GOP congressional contenders in final face-off

Whether fences make for good neighbors -- and sound federal policy -- was up for debate when the candidates seeking the Republican nomination in the 4th Congressional District met for the final time before the party's nominating convention next week.

Four candidates -- state Sen. Dan Debicella of Shelton, Bridgeport businessman Rick Torres, Easton First Selectman Tom Herrmann and Norwalk businessman Rob Merkle -- are vying to unseat incumbent Democrat U.S. Rep Jim Himes, who got his party's nod for re-election Monday night. Two candidates, Rob Russo and Will Gregory, have dropped out of the race.

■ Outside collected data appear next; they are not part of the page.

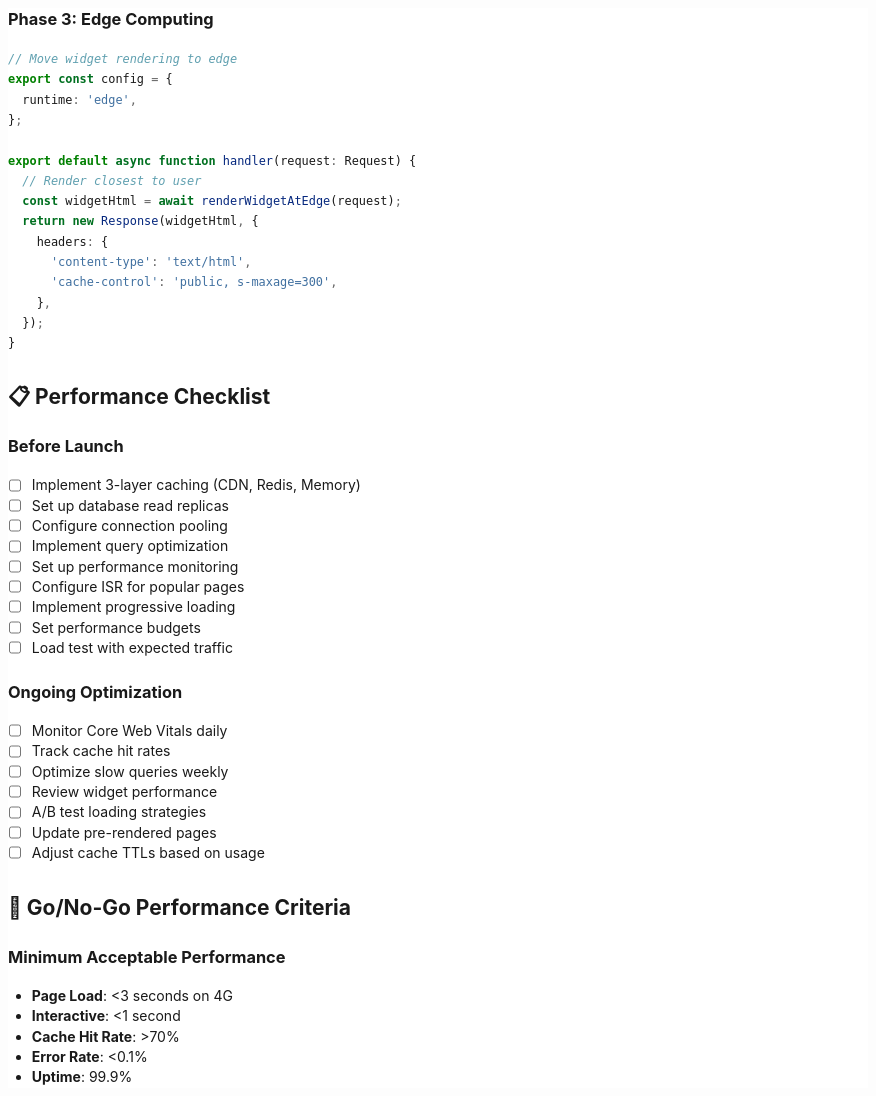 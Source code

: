 ### Phase 3: Edge Computing
```typescript
// Move widget rendering to edge
export const config = {
  runtime: 'edge',
};

export default async function handler(request: Request) {
  // Render closest to user
  const widgetHtml = await renderWidgetAtEdge(request);
  return new Response(widgetHtml, {
    headers: {
      'content-type': 'text/html',
      'cache-control': 'public, s-maxage=300',
    },
  });
}
```

## 📋 Performance Checklist

### Before Launch
- [ ] Implement 3-layer caching (CDN, Redis, Memory)
- [ ] Set up database read replicas
- [ ] Configure connection pooling
- [ ] Implement query optimization
- [ ] Set up performance monitoring
- [ ] Configure ISR for popular pages
- [ ] Implement progressive loading
- [ ] Set performance budgets
- [ ] Load test with expected traffic

### Ongoing Optimization
- [ ] Monitor Core Web Vitals daily
- [ ] Track cache hit rates
- [ ] Optimize slow queries weekly
- [ ] Review widget performance
- [ ] A/B test loading strategies
- [ ] Update pre-rendered pages
- [ ] Adjust cache TTLs based on usage

## 🚦 Go/No-Go Performance Criteria

### Minimum Acceptable Performance
- **Page Load**: <3 seconds on 4G
- **Interactive**: <1 second
- **Cache Hit Rate**: >70%
- **Error Rate**: <0.1%
- **Uptime**: 99.9%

The candidates met in a debate Wednesday night in Westport sponsored by the local Republican Town Committee.

Asked about the immigration law passed recently in Arizona, only one candidate, Debicella, said erecting a fence along the nation's southern border would not work.

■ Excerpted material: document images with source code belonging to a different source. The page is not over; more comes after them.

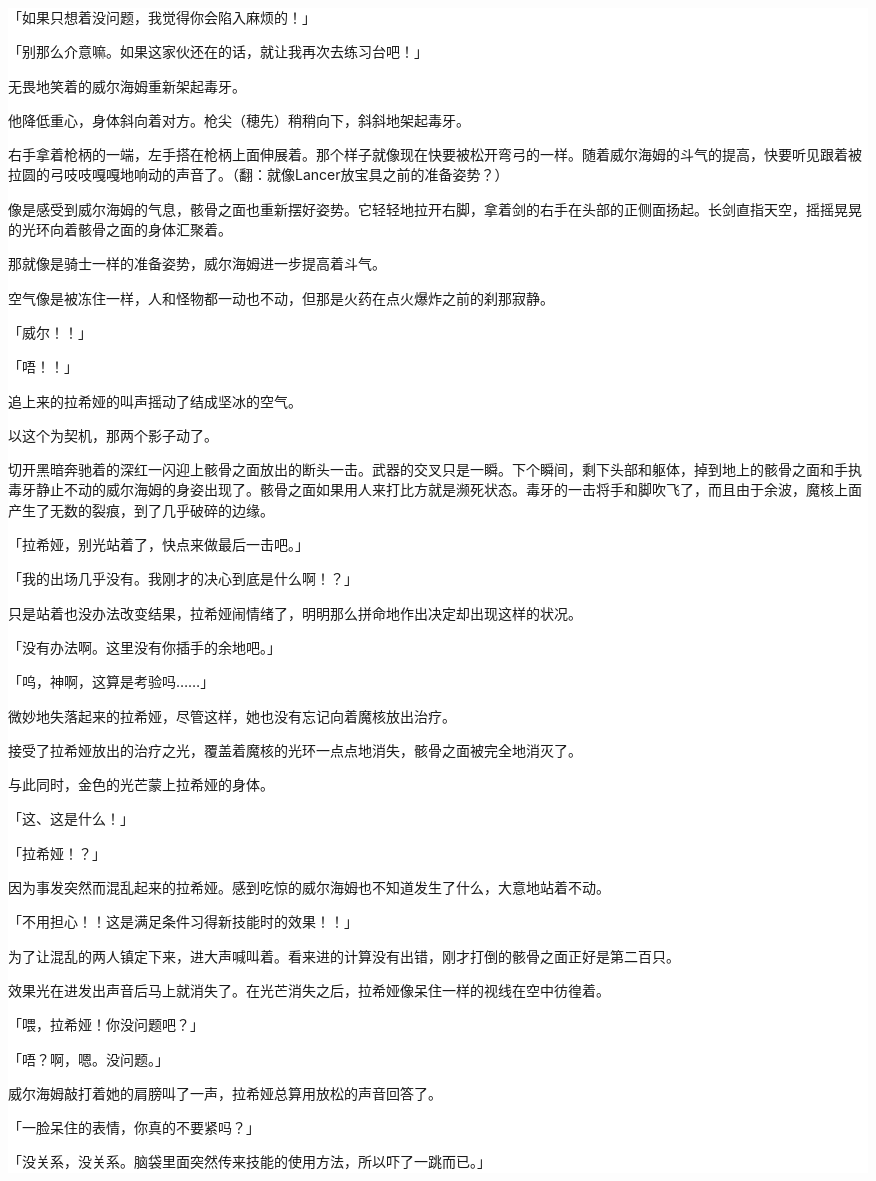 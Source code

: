 「如果只想着没问题，我觉得你会陷入麻烦的！」

「别那么介意嘛。如果这家伙还在的话，就让我再次去练习台吧！」

无畏地笑着的威尔海姆重新架起毒牙。

他降低重心，身体斜向着对方。枪尖（穂先）稍稍向下，斜斜地架起毒牙。

右手拿着枪柄的一端，左手搭在枪柄上面伸展着。那个样子就像现在快要被松开弯弓的一样。随着威尔海姆的斗气的提高，快要听见跟着被拉圆的弓吱吱嘎嘎地响动的声音了。（翻：就像Lancer放宝具之前的准备姿势？）

像是感受到威尔海姆的气息，骸骨之面也重新摆好姿势。它轻轻地拉开右脚，拿着剑的右手在头部的正侧面扬起。长剑直指天空，摇摇晃晃的光环向着骸骨之面的身体汇聚着。

那就像是骑士一样的准备姿势，威尔海姆进一步提高着斗气。

空气像是被冻住一样，人和怪物都一动也不动，但那是火药在点火爆炸之前的刹那寂静。

「威尔！！」

「唔！！」

追上来的拉希娅的叫声摇动了结成坚冰的空气。

以这个为契机，那两个影子动了。

切开黑暗奔驰着的深红一闪迎上骸骨之面放出的断头一击。武器的交叉只是一瞬。下个瞬间，剩下头部和躯体，掉到地上的骸骨之面和手执毒牙静止不动的威尔海姆的身姿出现了。骸骨之面如果用人来打比方就是濒死状态。毒牙的一击将手和脚吹飞了，而且由于余波，魔核上面产生了无数的裂痕，到了几乎破碎的边缘。

「拉希娅，别光站着了，快点来做最后一击吧。」

「我的出场几乎没有。我刚才的决心到底是什么啊！？」

只是站着也没办法改变结果，拉希娅闹情绪了，明明那么拼命地作出决定却出现这样的状况。

「没有办法啊。这里没有你插手的余地吧。」

「呜，神啊，这算是考验吗……」

微妙地失落起来的拉希娅，尽管这样，她也没有忘记向着魔核放出治疗。

接受了拉希娅放出的治疗之光，覆盖着魔核的光环一点点地消失，骸骨之面被完全地消灭了。

与此同时，金色的光芒蒙上拉希娅的身体。

「这、这是什么！」

「拉希娅！？」

因为事发突然而混乱起来的拉希娅。感到吃惊的威尔海姆也不知道发生了什么，大意地站着不动。

「不用担心！！这是满足条件习得新技能时的效果！！」

为了让混乱的两人镇定下来，进大声喊叫着。看来进的计算没有出错，刚才打倒的骸骨之面正好是第二百只。

效果光在进发出声音后马上就消失了。在光芒消失之后，拉希娅像呆住一样的视线在空中彷徨着。

「喂，拉希娅！你没问题吧？」

「唔？啊，嗯。没问题。」

威尔海姆敲打着她的肩膀叫了一声，拉希娅总算用放松的声音回答了。

「一脸呆住的表情，你真的不要紧吗？」

「没关系，没关系。脑袋里面突然传来技能的使用方法，所以吓了一跳而已。」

Instead, he said, the nation needs to make illegal immigration unattractive, and one way to do that, Debicella said, is to make immigration easier for those who have a job waiting and to jail those employers who hire illegal aliens. "Fences sound like a good idea, but fences don't even keep rabbits out of my garden," he said.

"No fences?" Torres responded. "How are you going to keep people out?" He said if people living in this part of the U.S. were dealing with the crime that he claims is spawned by illegals, they would think differently about the new Arizona law.

"You have to have a deterrent," agreed Merkle, who suggested that a fence be integrated with federal prisons. "You dual-purpose the guards." The nation's borders need to be patrolled, Herrmann said, and fences need to be built. "They're fed up with the fact that the federal government is not doing its job," he said, referring to Arizona.

All four agreed that the federal government needs to be smaller, taxes need to be lower and the U.S. Constitution needs to be strictly interpreted. But they all had different approaches on how to reach those goals.

And all four, who pledged to repeal or amend the recently adopted national health insurance legislation, said they would vote their conscience, and not the party line, if they get to Washington.

Merkle suggested the government be downsized by 3 to 5 percent cuts across the board, while Debicella and Herrmann proposed budget caps. Torres said he wants government to halt involvement in areas that he feels are inappropriate and that weaning citizens off entitlements is necessary.

Each contender felt that he is the best candidate to defeat Himes in November. It's a battle that will be won in Bridgeport, Torres said, and in 2003 when he ran for mayor in Bridgeport, a heavily Democratic city, he was able to garner 41 percent of the vote.

Debicella cited his experience serving on the state level, while Herrmann said he hasn't been a politician, but rather a public servant. His lack of formal political experience, Merkle said, makes his candidacy most appealing to voters.